== Provided records ==

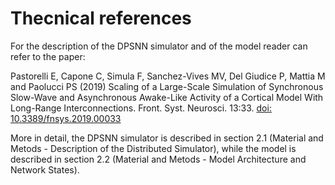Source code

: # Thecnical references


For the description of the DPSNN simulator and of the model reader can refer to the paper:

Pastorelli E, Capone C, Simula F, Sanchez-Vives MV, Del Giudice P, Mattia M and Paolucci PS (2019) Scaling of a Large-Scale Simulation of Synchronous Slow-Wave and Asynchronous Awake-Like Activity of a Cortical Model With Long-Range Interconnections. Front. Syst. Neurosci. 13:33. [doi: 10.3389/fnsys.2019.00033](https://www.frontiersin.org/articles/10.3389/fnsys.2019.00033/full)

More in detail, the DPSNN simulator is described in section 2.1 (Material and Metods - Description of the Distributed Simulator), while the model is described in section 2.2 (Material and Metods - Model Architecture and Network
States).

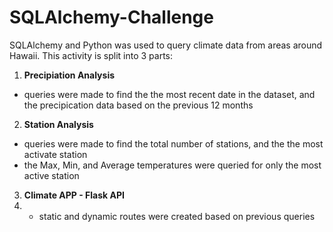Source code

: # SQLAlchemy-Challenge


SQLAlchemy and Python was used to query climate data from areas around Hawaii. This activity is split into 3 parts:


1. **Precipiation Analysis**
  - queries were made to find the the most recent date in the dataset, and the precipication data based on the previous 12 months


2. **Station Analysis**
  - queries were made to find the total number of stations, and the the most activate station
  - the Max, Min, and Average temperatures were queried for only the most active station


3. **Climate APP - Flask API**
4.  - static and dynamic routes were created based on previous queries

== Task requirements ==
Search the entries for the word "SQLAlchemy" and report how many lines contain it, as a bare number.

== Exercise result ==
2